---------- Working data
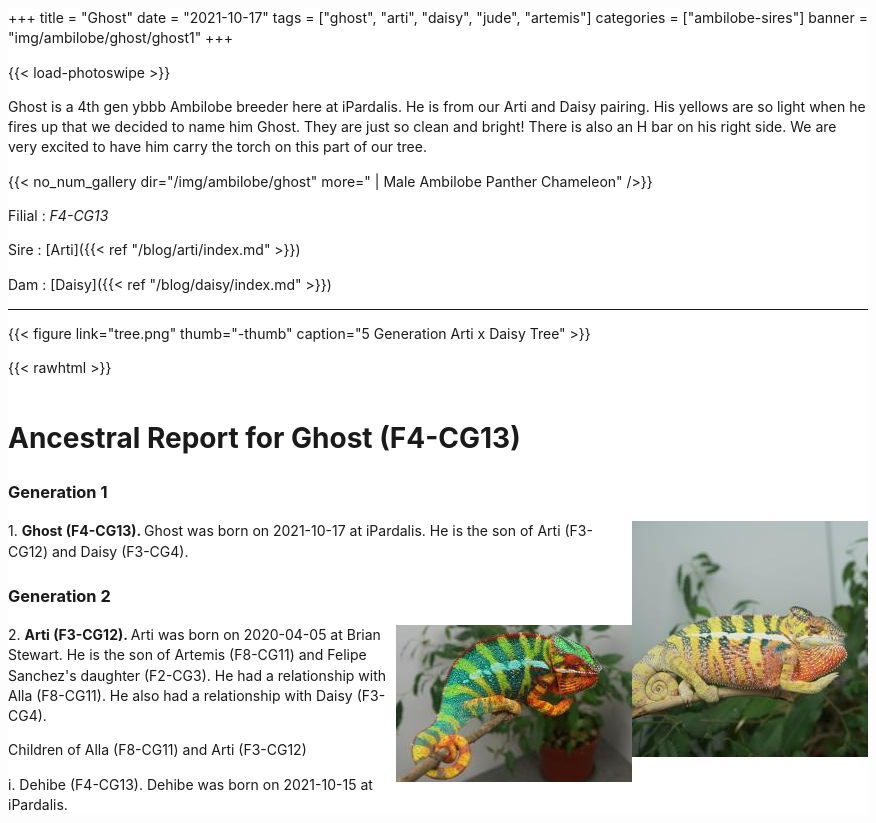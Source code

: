 +++
title = "Ghost"
date = "2021-10-17"
tags = ["ghost", "arti", "daisy", "jude", "artemis"]
categories = ["ambilobe-sires"]
banner = "img/ambilobe/ghost/ghost1"
+++

{{< load-photoswipe >}}

Ghost is a 4th gen ybbb Ambilobe breeder here at iPardalis. He is from our Arti and Daisy pairing. His yellows are so light when he fires up that we decided to name him Ghost. They are just so clean and bright! There is also an H bar on his right side. We are very excited to have him carry the torch on this part of our tree.


{{< no_num_gallery dir="/img/ambilobe/ghost" more=" | Male Ambilobe Panther Chameleon" />}}

Filial
: *F4-CG13*

Sire
: [Arti]({{< ref "/blog/arti/index.md" >}})

Dam
: [Daisy]({{< ref "/blog/daisy/index.md" >}})

---

{{< figure link="tree.png" thumb="-thumb" caption="5 Generation Arti x Daisy Tree" >}}

{{< rawhtml >}}
  <div id="grampstextdoc">
    <div id="header">
      <h1>Ancestral Report for Ghost (F4-CG13)</h1>
    </div>
    <h3>Generation 1</h3>
    <img align="right" alt="" border="0" src="isghost1.jpg" />
    <p>1. <strong>Ghost (F4-CG13). </strong>Ghost was born on 2021-10-17 at iPardalis.  He is the son of Arti (F3-CG12) and Daisy (F3-CG4). </p>
    <h3>Generation 2</h3>
    <img align="right" alt="" border="0" src="isarti.jpg" />
    <p>2. <strong>Arti (F3-CG12). </strong>Arti was born on 2020-04-05 at Brian Stewart.  He is the son of Artemis (F8-CG11) and Felipe Sanchez's daughter (F2-CG3). He had a relationship with Alla (F8-CG11). He also had a relationship with Daisy (F3-CG4). </p>
    <p>Children of Alla (F8-CG11) and Arti (F3-CG12)</p>
    <p>i. Dehibe (F4-CG13). Dehibe was born on 2021-10-15 at iPardalis.  </p>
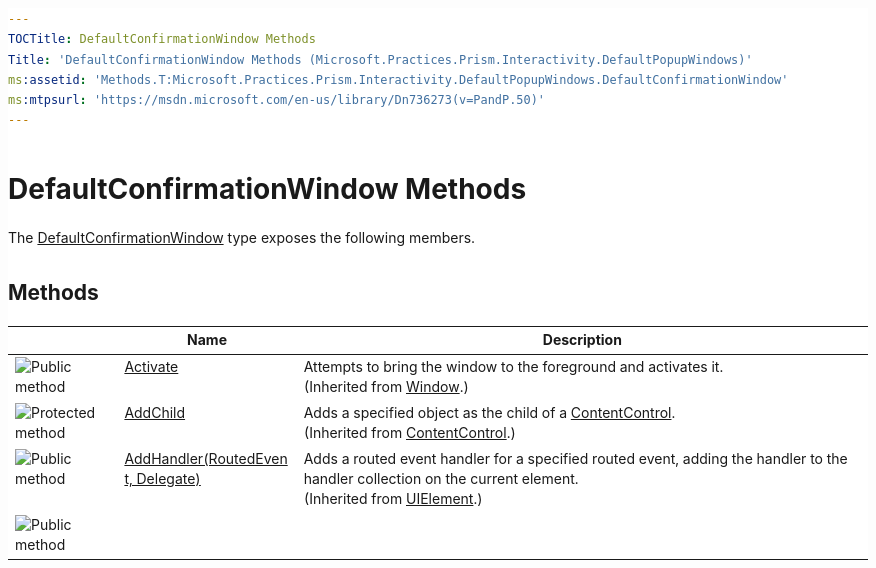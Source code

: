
 ```yaml
---
TOCTitle: DefaultConfirmationWindow Methods
Title: 'DefaultConfirmationWindow Methods (Microsoft.Practices.Prism.Interactivity.DefaultPopupWindows)'
ms:assetid: 'Methods.T:Microsoft.Practices.Prism.Interactivity.DefaultPopupWindows.DefaultConfirmationWindow'
ms:mtpsurl: 'https://msdn.microsoft.com/en-us/library/Dn736273(v=PandP.50)'
---
```



# DefaultConfirmationWindow Methods

The [DefaultConfirmationWindow](https://msdn.microsoft.com/library/microsoft.practices.prism.interactivity.defaultpopupwindows.defaultconfirmationwindow) type exposes the following members.

## Methods

<span id="methodTableToggle"></span>
<table>

<thead>
<tr class="header">
<th> </th>
<th>Name</th>
<th>Description</th>
</tr>
</thead>
<tbody>
<tr class="odd">
<td><img src="images/public-method.gif" title="Public method" /></td>
<td><a href="http://msdn.microsoft.com/en-us/library/ms599695">Activate</a></td>
<td><div class="summary">
Attempts to bring the window to the foreground and activates it.
</div>
(Inherited from <a href="http://msdn.microsoft.com/en-us/library/ms590112">Window</a>.)</td>
</tr>
<tr class="even">
<td><img src="https://msdn.microsoft.com/en-us/Dn736273.protmethod(en-us,PandP.50).gif" title="Protected method" /></td>
<td><a href="http://msdn.microsoft.com/en-us/library/ms588611">AddChild</a></td>
<td><div class="summary">
Adds a specified object as the child of a <a href="http://msdn.microsoft.com/en-us/library/ms609797">ContentControl</a>.
</div>
(Inherited from <a href="http://msdn.microsoft.com/en-us/library/ms609797">ContentControl</a>.)</td>
</tr>
<tr class="odd">
<td><img src="images/public-method.gif" title="Public method" /></td>
<td><a href="http://msdn.microsoft.com/en-us/library/ms598898">AddHandler(RoutedEvent, Delegate)</a></td>
<td><div class="summary">
Adds a routed event handler for a specified routed event, adding the handler to the handler collection on the current element.
</div>
(Inherited from <a href="http://msdn.microsoft.com/en-us/library/ms590078">UIElement</a>.)</td>
</tr>
<tr class="even">
<td><img src="images/public-method.gif" title="Public method" /></td>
--------------------
Except for the pictures, set down all of the records exactly as they are.

→ Expected output
Source code

: +++
title = "Ghost"
date = "2021-10-17"
tags = ["ghost", "arti", "daisy", "jude", "artemis"]
categories = ["ambilobe-sires"]
banner = "img/ambilobe/ghost/ghost1"
+++

{{< load-photoswipe >}}

Ghost is a 4th gen ybbb Ambilobe breeder here at iPardalis. He is from our Arti and Daisy pairing. His yellows are so light when he fires up that we decided to name him Ghost. They are just so clean and bright! There is also an H bar on his right side. We are very excited to have him carry the torch on this part of our tree.


{{< no_num_gallery dir="/img/ambilobe/ghost" more=" | Male Ambilobe Panther Chameleon" />}}

Filial
: *F4-CG13*

Sire
: [Arti]({{< ref "/blog/arti/index.md" >}})

Dam
: [Daisy]({{< ref "/blog/daisy/index.md" >}})

---

{{< figure link="tree.png" thumb="-thumb" caption="5 Generation Arti x Daisy Tree" >}}

{{< rawhtml >}}
  <div id="grampstextdoc">
    <div id="header">
      <h1>Ancestral Report for Ghost (F4-CG13)</h1>
    </div>
    <h3>Generation 1</h3>
    <img align="right" alt="" border="0" src="isghost1.jpg" />
    <p>1. <strong>Ghost (F4-CG13). </strong>Ghost was born on 2021-10-17 at iPardalis.  He is the son of Arti (F3-CG12) and Daisy (F3-CG4). </p>
    <h3>Generation 2</h3>
    <img align="right" alt="" border="0" src="isarti.jpg" />
    <p>2. <strong>Arti (F3-CG12). </strong>Arti was born on 2020-04-05 at Brian Stewart.  He is the son of Artemis (F8-CG11) and Felipe Sanchez's daughter (F2-CG3). He had a relationship with Alla (F8-CG11). He also had a relationship with Daisy (F3-CG4). </p>
    <p>Children of Alla (F8-CG11) and Arti (F3-CG12)</p>
    <p>i. Dehibe (F4-CG13). Dehibe was born on 2021-10-15 at iPardalis.  </p>
Source code

:
 ```yaml
---
TOCTitle: DefaultConfirmationWindow Methods
Title: 'DefaultConfirmationWindow Methods (Microsoft.Practices.Prism.Interactivity.DefaultPopupWindows)'
ms:assetid: 'Methods.T:Microsoft.Practices.Prism.Interactivity.DefaultPopupWindows.DefaultConfirmationWindow'
ms:mtpsurl: 'https://msdn.microsoft.com/en-us/library/Dn736273(v=PandP.50)'
---
```



# DefaultConfirmationWindow Methods

The [DefaultConfirmationWindow](https://msdn.microsoft.com/library/microsoft.practices.prism.interactivity.defaultpopupwindows.defaultconfirmationwindow) type exposes the following members.

## Methods

<span id="methodTableToggle"></span>
<table>

<thead>
<tr class="header">
<th> </th>
<th>Name</th>
<th>Description</th>
</tr>
</thead>
<tbody>
<tr class="odd">
<td><img src="images/public-method.gif" title="Public method" /></td>
<td><a href="http://msdn.microsoft.com/en-us/library/ms599695">Activate</a></td>
<td><div class="summary">
Attempts to bring the window to the foreground and activates it.
</div>
(Inherited from <a href="http://msdn.microsoft.com/en-us/library/ms590112">Window</a>.)</td>
</tr>
<tr class="even">
<td><img src="https://msdn.microsoft.com/en-us/Dn736273.protmethod(en-us,PandP.50).gif" title="Protected method" /></td>
<td><a href="http://msdn.microsoft.com/en-us/library/ms588611">AddChild</a></td>
<td><div class="summary">
Adds a specified object as the child of a <a href="http://msdn.microsoft.com/en-us/library/ms609797">ContentControl</a>.
</div>
(Inherited from <a href="http://msdn.microsoft.com/en-us/library/ms609797">ContentControl</a>.)</td>
</tr>
<tr class="odd">
<td><img src="images/public-method.gif" title="Public method" /></td>
<td><a href="http://msdn.microsoft.com/en-us/library/ms598898">AddHandler(RoutedEvent, Delegate)</a></td>
<td><div class="summary">
Adds a routed event handler for a specified routed event, adding the handler to the handler collection on the current element.
</div>
(Inherited from <a href="http://msdn.microsoft.com/en-us/library/ms590078">UIElement</a>.)</td>
</tr>
<tr class="even">
<td><img src="images/public-method.gif" title="Public method" /></td>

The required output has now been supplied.